What this episode covers:
Why a stuck identity behaves like scar tissue, and the one question that begins to loosen it
How identity works as a perceptual lens, so your beliefs shape the evidence rather than the other way around
The expectancy-value science of motivation, and why losing your motivation is rarely a motivation problem
Why the "I have to" identity of high achievers leads to burnout and contingent self-worth
The counterintuitive truth about imposter syndrome: it is created by success, not cured by it
What the Yoga Sutras, the Buddhist teaching of non-self, and the Bhagavad Gita reveal about the self that does the perceiving
The single lever that actually moves identity: how you respond to a thought, not the thought itself
A 30-second awareness practice you can do right where you are
Questions this episode answers
Why does trying to change your identity rarely work? Because a limiting identity functions like scar tissue. It protects you from something painful, so willpower alone bounces off it. Until you understand what the identity is protecting you from, it keeps reasserting itself no matter how hard you push.
Can you actually control your thoughts? No. The mind generates thoughts automatically, the way the body generates a heartbeat. What you can control is how you respond to a thought once it arrives. That skill is called cognitive defusion, from Acceptance and Commitment Therapy, developed by the psychologist Steven Hayes.
Is imposter syndrome cured by success? No. Imposter syndrome is created by success. It appears in the gap between what you have achieved and who you still believe you are, which means the more you accomplish while clinging to an old self-image, the stronger it gets.

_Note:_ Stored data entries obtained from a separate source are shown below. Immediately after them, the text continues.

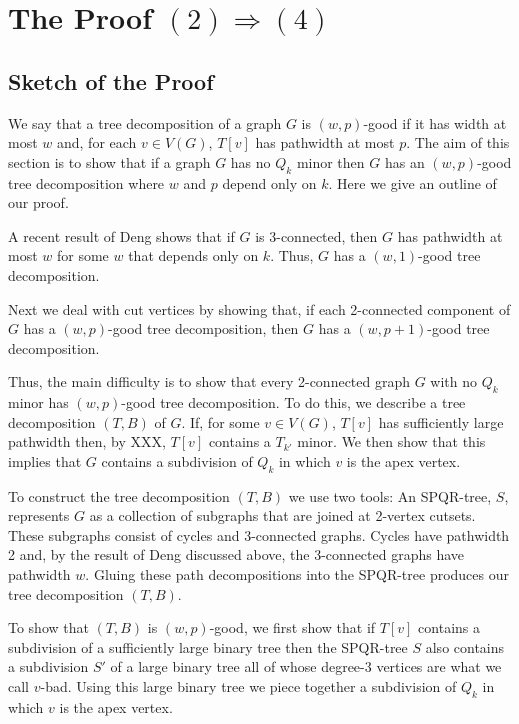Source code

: \documentclass{patmorin}
\begin{document}
\section{The Proof $(2)\Rightarrow(4)$}

\subsection{Sketch of the Proof}

We say that a tree decomposition of a graph $G$ is $(w,p)$-good if it
has width at most $w$ and, for each $v\in V(G)$, $T[v]$ has pathwidth
at most $p$.  The aim of this section is to show that if a graph $G$ has
no $Q_k$ minor then $G$ has an $(w,p)$-good tree decomposition where $w$
and $p$ depend only on $k$. Here we give an outline of our proof.

A recent result of Deng shows that if $G$ is 3-connected, then $G$ has
pathwidth at most $w$ for some $w$ that depends only on $k$.  Thus, $G$
has a $(w,1)$-good tree decomposition.

Next we deal with cut vertices by showing that, if each 2-connected
component of $G$ has a $(w,p)$-good tree decomposition, then $G$ has a
$(w,p+1)$-good tree decomposition.

Thus, the main difficulty is to show that every 2-connected graph $G$
with no $Q_k$ minor has $(w,p)$-good tree decomposition.  To do this,
we describe a tree decomposition $(T,B)$ of $G$. If, for some $v\in
V(G)$, $T[v]$ has sufficiently large pathwidth then, by XXX, $T[v]$
contains a $T_{k'}$ minor.  We then show that this implies that $G$
contains a subdivision of $Q_k$ in which $v$ is the apex vertex.

To construct the tree decomposition $(T,B)$ we use two tools: An
SPQR-tree, $S$, represents $G$ as a collection of subgraphs that are
joined at 2-vertex cutsets.  These subgraphs consist of cycles and
3-connected graphs. Cycles have pathwidth 2 and, by the result of Deng
discussed above, the 3-connected graphs have pathwidth $w$. Gluing these path decompositions into the SPQR-tree produces our tree decomposition $(T,B)$.

To show that $(T,B)$ is $(w,p)$-good, we first show that if $T[v]$
contains a subdivision of a sufficiently large binary tree then the
SPQR-tree $S$ also contains a subdivision $S'$ of a large binary tree
all of whose degree-3 vertices are what we call $v$-bad.  Using this
large binary tree we piece together a subdivision of $Q_k$ in which $v$
is the apex vertex.
\end{document}
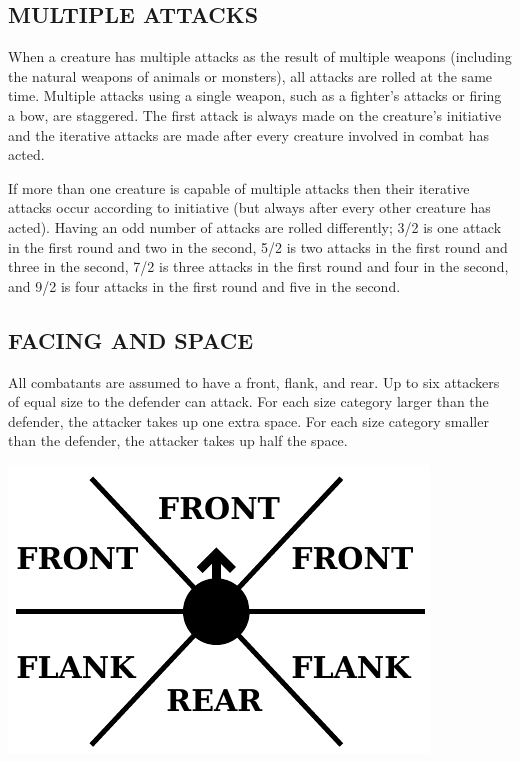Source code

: \begin{multicols}{2}
\begin{minipage}{\columnwidth}
\end{minipage}

\subsection{MULTIPLE ATTACKS}

When a creature has multiple attacks as the result of multiple weapons (including the natural weapons of animals or monsters), all attacks are rolled at the same time.  Multiple attacks using a single weapon, such as a fighter's attacks or firing a bow, are staggered.  The first attack is always made on the creature's initiative and the iterative attacks are made after every creature involved in combat has acted.  

If more than one creature is capable of multiple attacks then their iterative attacks occur according to initiative (but always after every other creature has acted).  Having an odd number of attacks are rolled differently; 3/2 is one attack in the first round and two in the second, 5/2 is two attacks in the first round and three in the second, 7/2 is three attacks in the first round and four in the second, and 9/2 is four attacks in the first round and five in the second.  

\subsection{FACING AND SPACE}

All combatants are assumed to have a front, flank, and rear.  Up to six attackers of equal size to the defender can attack.  For each size category larger than the defender, the attacker takes up one extra space.  For each size category smaller than the defender, the attacker takes up half the space.

\noindent
\begin{minipage}{\columnwidth}

\noindent\includegraphics[width=\columnwidth]{facing.pdf}


\end{minipage}
\end{multicols}
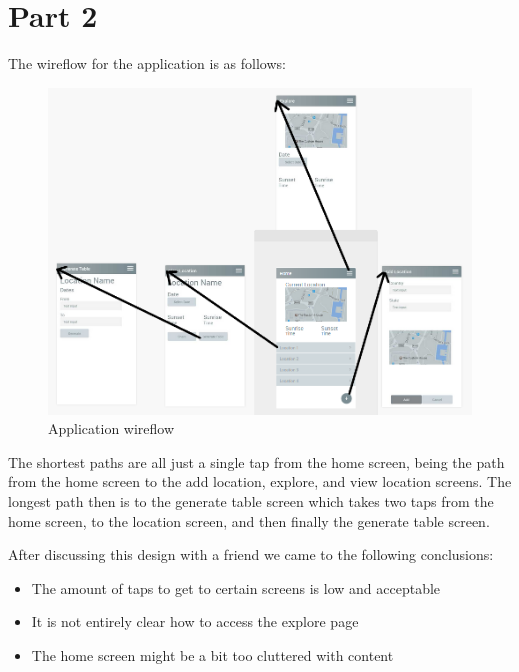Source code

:\documentclass{scrartcl}
\begin{document}
\section*{Part 2}
The wireflow for the application is as follows:
\begin{figure}[h]
    \centering
    \includegraphics[scale=0.5]{images/wireflow.png}
    \caption{Application wireflow}
\end{figure}

The shortest paths are all just a single tap from the home screen, being the path from
the home screen to the add location, explore, and view location screens. The longest path
then is to the generate table screen which takes two taps from the home screen, to the
location screen, and then finally the generate table screen.

\bigskip

After discussing this design with a friend we came to the following conclusions:
\begin{itemize}
    \item The amount of taps to get to certain screens is low and acceptable
    \item It is not entirely clear how to access the explore page
    \item The home screen might be a bit too cluttered with content
\end{itemize}
\end{document}
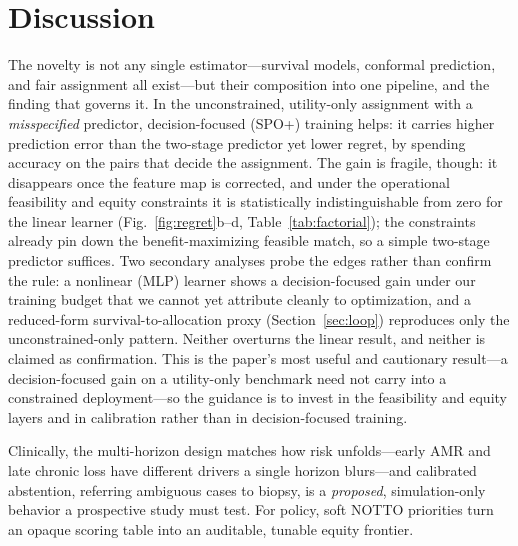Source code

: \documentclass[journal]{IEEEtran}
\begin{document}
\section{Discussion}
\label{sec:discussion}
The novelty is not any single estimator---survival models, conformal prediction, and fair assignment all exist---but their composition into one pipeline, and the finding that governs it. In the unconstrained, utility-only assignment with a \emph{misspecified} predictor, decision-focused (SPO+) training helps: it carries higher prediction error than the two-stage predictor yet lower regret, by spending accuracy on the pairs that decide the assignment. The gain is fragile, though: it disappears once the feature map is corrected, and under the operational feasibility and equity constraints it is statistically indistinguishable from zero for the linear learner (Fig.~\ref{fig:regret}b--d, Table~\ref{tab:factorial}); the constraints already pin down the benefit-maximizing feasible match, so a simple two-stage predictor suffices. Two secondary analyses probe the edges rather than confirm the rule: a nonlinear (MLP) learner shows a decision-focused gain under our training budget that we cannot yet attribute cleanly to optimization, and a reduced-form survival-to-allocation proxy (Section~\ref{sec:loop}) reproduces only the unconstrained-only pattern. Neither overturns the linear result, and neither is claimed as confirmation. This is the paper's most useful and cautionary result---a decision-focused gain on a utility-only benchmark need not carry into a constrained deployment---so the guidance is to invest in the feasibility and equity layers and in calibration rather than in decision-focused training.

Clinically, the multi-horizon design matches how risk unfolds---early AMR and late chronic loss have different drivers a single horizon blurs---and calibrated abstention, referring ambiguous cases to biopsy, is a \emph{proposed}, simulation-only behavior a prospective study must test. For policy, soft NOTTO priorities turn an opaque scoring table into an auditable, tunable equity frontier.
\end{document}
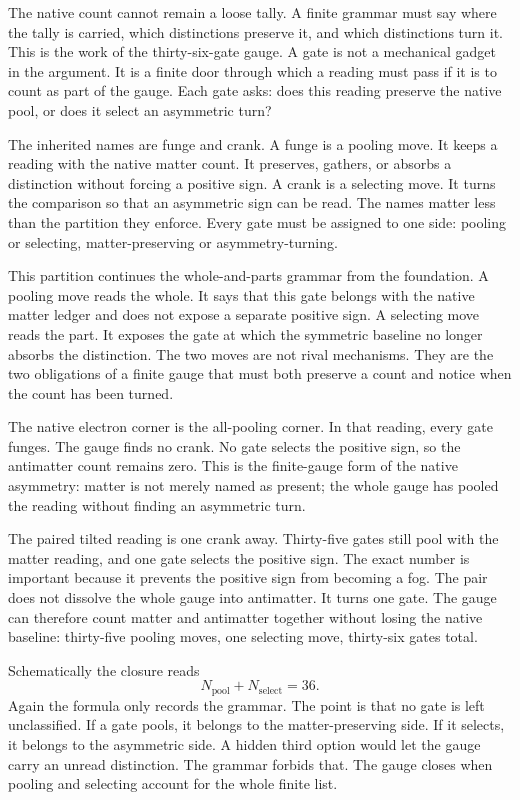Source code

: The native count cannot remain a loose tally. A finite grammar must say where
the tally is carried, which distinctions preserve it, and which distinctions
turn it. This is the work of the thirty-six-gate gauge. A gate is not a
mechanical gadget in the argument. It is a finite door through which a
reading must pass if it is to count as part of the gauge. Each gate asks:
does this reading preserve the native pool, or does it select an asymmetric
turn?

The inherited names are funge and crank. A funge is a pooling move. It
keeps a reading with the native matter count. It preserves, gathers, or
absorbs a distinction without forcing a positive sign. A crank is a
selecting move. It turns the comparison so that an asymmetric sign can be
read. The names matter less than the partition they enforce. Every gate must
be assigned to one side: pooling or selecting, matter-preserving or
asymmetry-turning.

This partition continues the whole-and-parts grammar from the foundation. A
pooling move reads the whole. It says that this gate belongs with the native
matter ledger and does not expose a separate positive sign. A selecting move
reads the part. It exposes the gate at which the symmetric baseline no
longer absorbs the distinction. The two moves are not rival mechanisms. They
are the two obligations of a finite gauge that must both preserve a count and
notice when the count has been turned.

The native electron corner is the all-pooling corner. In that reading, every
gate funges. The gauge finds no crank. No gate selects the positive sign, so
the antimatter count remains zero. This is the finite-gauge form of the
native asymmetry: matter is not merely named as present; the whole gauge has
pooled the reading without finding an asymmetric turn.

The paired tilted reading is one crank away. Thirty-five gates still pool
with the matter reading, and one gate selects the positive sign. The exact
number is important because it prevents the positive sign from becoming a
fog. The pair does not dissolve the whole gauge into antimatter. It turns one
gate. The gauge can therefore count matter and antimatter together without
losing the native baseline: thirty-five pooling moves, one selecting move,
thirty-six gates total.

Schematically the closure reads
\[
  N_{\mathrm{pool}} + N_{\mathrm{select}} = 36.
\]
Again the formula only records the grammar. The point is that no gate is
left unclassified. If a gate pools, it belongs to the matter-preserving side.
If it selects, it belongs to the asymmetric side. A hidden third option would
let the gauge carry an unread distinction. The grammar forbids that. The
gauge closes when pooling and selecting account for the whole finite list.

Why do I feel like I have no motivation? You are almost certainly not unmotivated. Expectancy-value theory, from John Atkinson and later Jacquelynne Eccles and Allan Wigfield, describes how the brain weighs how likely success feels against how much the outcome matters. When an identity says "I can't," predicted success drops, the effort registers as wasted, and you stay exactly where you are.
What does the Bhagavad Gita say about effort and results? In chapter 2, verse 47, the Bhagavad Gita teaches that you have a right to your actions but never to the fruits of your actions. The invitation is to unhook your sense of self from outcomes you cannot control and return it to the action itself.
Why do high achievers burn out on a "positive" identity? Self-determination theory, from Edward Deci and Richard Ryan, calls it introjected regulation: acting from internalised pressure rather than genuine value. Combined with contingent self-worth, researched by Jennifer Crocker, it means each achievement only rents a brief sense of being okay before the bar moves again.
How do you stop a negative thought from running you? You do not stop the thought. You change how you respond to it. Drawing on Hebbian learning ("neurons that fire together, wire together," Donald Hebb, 1949), responding differently over time weakens the old mental pathway and strengthens a new one. Think of the mind as a garden: you cannot control which seeds blow in, but you control what you water and what you pull.
Sources and traditions referenced
Expectancy-value theory of motivation: John Atkinson; Jacquelynne Eccles and Allan Wigfield
Self-determination theory and introjected regulation: Edward Deci and Richard Ryan
Contingent self-worth: Jennifer Crocker
Acceptance and Commitment Therapy and cognitive defusion: Steven Hayes
Hebbian learning, "neurons that fire together, wire together": Donald Hebb, 1949
The Yoga Sutras of Patanjali (vritti, the fluctuations of the mind)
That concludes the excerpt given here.